(Saved data entries)

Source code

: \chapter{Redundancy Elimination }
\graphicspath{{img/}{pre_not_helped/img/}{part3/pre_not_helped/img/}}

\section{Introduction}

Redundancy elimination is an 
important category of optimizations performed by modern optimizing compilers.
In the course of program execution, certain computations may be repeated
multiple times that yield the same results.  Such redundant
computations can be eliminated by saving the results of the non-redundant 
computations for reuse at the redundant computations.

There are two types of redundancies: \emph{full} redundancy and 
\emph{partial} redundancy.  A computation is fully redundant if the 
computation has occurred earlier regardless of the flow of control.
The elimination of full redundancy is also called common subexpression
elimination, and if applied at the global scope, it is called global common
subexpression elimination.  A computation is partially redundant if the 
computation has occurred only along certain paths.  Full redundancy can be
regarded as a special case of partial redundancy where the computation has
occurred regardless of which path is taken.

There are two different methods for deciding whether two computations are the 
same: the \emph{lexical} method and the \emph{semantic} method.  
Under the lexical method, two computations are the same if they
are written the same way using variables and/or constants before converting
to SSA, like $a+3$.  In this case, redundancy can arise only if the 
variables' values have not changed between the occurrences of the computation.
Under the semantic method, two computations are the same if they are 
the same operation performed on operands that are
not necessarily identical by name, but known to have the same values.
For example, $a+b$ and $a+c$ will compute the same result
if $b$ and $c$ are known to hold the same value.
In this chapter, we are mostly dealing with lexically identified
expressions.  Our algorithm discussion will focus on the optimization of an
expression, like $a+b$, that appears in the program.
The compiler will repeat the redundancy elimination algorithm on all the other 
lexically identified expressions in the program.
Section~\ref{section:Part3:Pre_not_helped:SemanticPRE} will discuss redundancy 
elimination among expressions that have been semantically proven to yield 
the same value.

---

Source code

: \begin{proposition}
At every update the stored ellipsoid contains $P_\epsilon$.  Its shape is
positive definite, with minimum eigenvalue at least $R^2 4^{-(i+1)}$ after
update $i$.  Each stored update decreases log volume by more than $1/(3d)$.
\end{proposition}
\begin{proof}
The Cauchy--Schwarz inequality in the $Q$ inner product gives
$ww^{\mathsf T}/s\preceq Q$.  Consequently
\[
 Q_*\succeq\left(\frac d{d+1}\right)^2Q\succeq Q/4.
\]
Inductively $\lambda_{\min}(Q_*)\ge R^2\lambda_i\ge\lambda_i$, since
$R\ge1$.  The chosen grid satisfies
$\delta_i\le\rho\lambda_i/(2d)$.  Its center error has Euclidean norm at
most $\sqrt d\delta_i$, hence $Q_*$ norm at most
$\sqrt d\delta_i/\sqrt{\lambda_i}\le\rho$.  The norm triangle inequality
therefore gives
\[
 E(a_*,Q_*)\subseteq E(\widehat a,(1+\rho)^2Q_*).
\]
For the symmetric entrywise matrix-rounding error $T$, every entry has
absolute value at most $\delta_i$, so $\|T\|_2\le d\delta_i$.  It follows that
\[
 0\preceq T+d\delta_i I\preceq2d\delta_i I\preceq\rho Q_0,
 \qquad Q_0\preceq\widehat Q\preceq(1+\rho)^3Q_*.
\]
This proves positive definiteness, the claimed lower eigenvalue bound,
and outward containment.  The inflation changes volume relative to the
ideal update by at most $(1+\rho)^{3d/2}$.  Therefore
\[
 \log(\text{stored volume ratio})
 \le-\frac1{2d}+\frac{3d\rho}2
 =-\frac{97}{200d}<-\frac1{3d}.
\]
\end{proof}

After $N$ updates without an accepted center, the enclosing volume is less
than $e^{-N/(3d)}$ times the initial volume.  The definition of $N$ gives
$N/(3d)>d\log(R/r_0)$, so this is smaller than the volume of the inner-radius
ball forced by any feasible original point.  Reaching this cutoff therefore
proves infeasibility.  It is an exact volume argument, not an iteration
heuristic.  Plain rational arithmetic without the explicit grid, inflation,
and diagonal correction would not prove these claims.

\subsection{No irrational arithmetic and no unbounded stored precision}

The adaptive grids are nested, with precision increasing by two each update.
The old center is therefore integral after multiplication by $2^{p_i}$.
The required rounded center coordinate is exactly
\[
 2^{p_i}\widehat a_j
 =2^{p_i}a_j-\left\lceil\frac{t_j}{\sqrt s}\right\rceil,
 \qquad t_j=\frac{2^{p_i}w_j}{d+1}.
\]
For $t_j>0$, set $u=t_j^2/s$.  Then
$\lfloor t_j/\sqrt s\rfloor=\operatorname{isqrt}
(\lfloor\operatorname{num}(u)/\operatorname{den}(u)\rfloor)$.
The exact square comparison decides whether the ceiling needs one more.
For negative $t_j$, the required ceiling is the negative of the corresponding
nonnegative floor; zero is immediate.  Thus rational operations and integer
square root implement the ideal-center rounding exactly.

§ PROBLEM TO SOLVE: Return every line from the entries that holds the string "will".

§ TASK OUTPUT:
For example, $a+b$ and $a+c$ will compute the same result
expressions.  Our algorithm discussion will focus on the optimization of an
The compiler will repeat the redundancy elimination algorithm on all the other 
Section~\ref{section:Part3:Pre_not_helped:SemanticPRE} will discuss redundancy 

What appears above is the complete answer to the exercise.